Levei um baita de um carão do gerente do hotel que me advertia, dizendo não chamar a polícia por consideração aos meus pais, e eu prometi que pagaria por todos os prejuízos do hotel. Meu sangue fervia. Minhas mãos tremiam. Então, vi Emília atravessar o saguão e sentar-se ao meu lado, com o rosto inchado e a boca ainda sangrando. Ela tentou amenizar a dor dos meus machucados, mas eu não deixei. Também estava furioso com ela.
— Com certeza ele me seguiu – disse – ontem, depois que ele soube que você voltou ficou me vigiando o tempo inteiro.

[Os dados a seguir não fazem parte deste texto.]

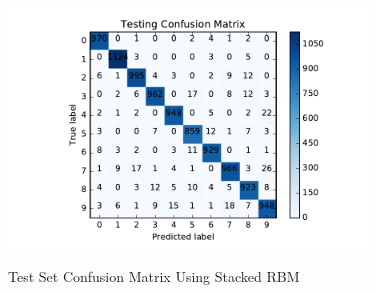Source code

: \begin{figure}[H]
\centering
\includegraphics[width=0.85\textwidth]{./figures/test_stacking.pdf}\
\caption{\label{fig:test_stack} Test Set Confusion Matrix Using Stacked RBM}
\end{figure}


\clearpage
%
%
%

— Desde quando Bernardo bate em você, Emília?
— Só quando ele bebe.
— Só? – Ironizei – E desde quando Bernardo bebe?
— Desde que eu joguei na cara dele que sempre arriei os pneus por você.
— Fudeu a tabaca de chola.
Me levantei, impaciente, procurando uma saída para essa confusão toda.
— Oxente, Allan – ela se levantou também e voltou a relar a mão em mim. Tentei manter a calma – Sabe que sempre gostei de tu, visse. Nem mesmo durante esse tempo te esqueci.
— Então trate de me esquecer – falei – tu és casada, mulher, apesar de ter certeza que você não pode viver ao lado de um homem que bate em você. E outra, eu amo Charlote, visse. E foi por ela também que eu voltei.
— Você gosta da chupeta de baleia? – Mal acreditou.
— Não fale assim dela – eu recriminei ela – hoje ela está melhor do que nós dois juntos.
— Você vai me trocar por aquela infeliz da costa oca, é? – Estava arretada.
— Deixe de leseira, Emília. Tu tens problemas bem maiores para resolver, visse.
Então eu virei as costas para ela e saí andando.
— Denuncie Bernardo a polícia – falei, enquanto caminhava para fora do hotel e ela atrás de mim – se ele te bater de novo, eu o denunciarei.
Ela ainda ficou falando alguma coisa atrás de mim, mas logo desistiu e me deixou seguir meu caminho. Tinha um corte na minha sobrancelha esquerda. Minha boca sangrava. Minha barriga agora doía de fome e eu andava apressado debaixo de um sol de lascar, em direção a casa de Charlote.
Levantei com o pé esquerdo.
Seja bem-vindo de volta a Fernando de Noronha, Allan Gesser.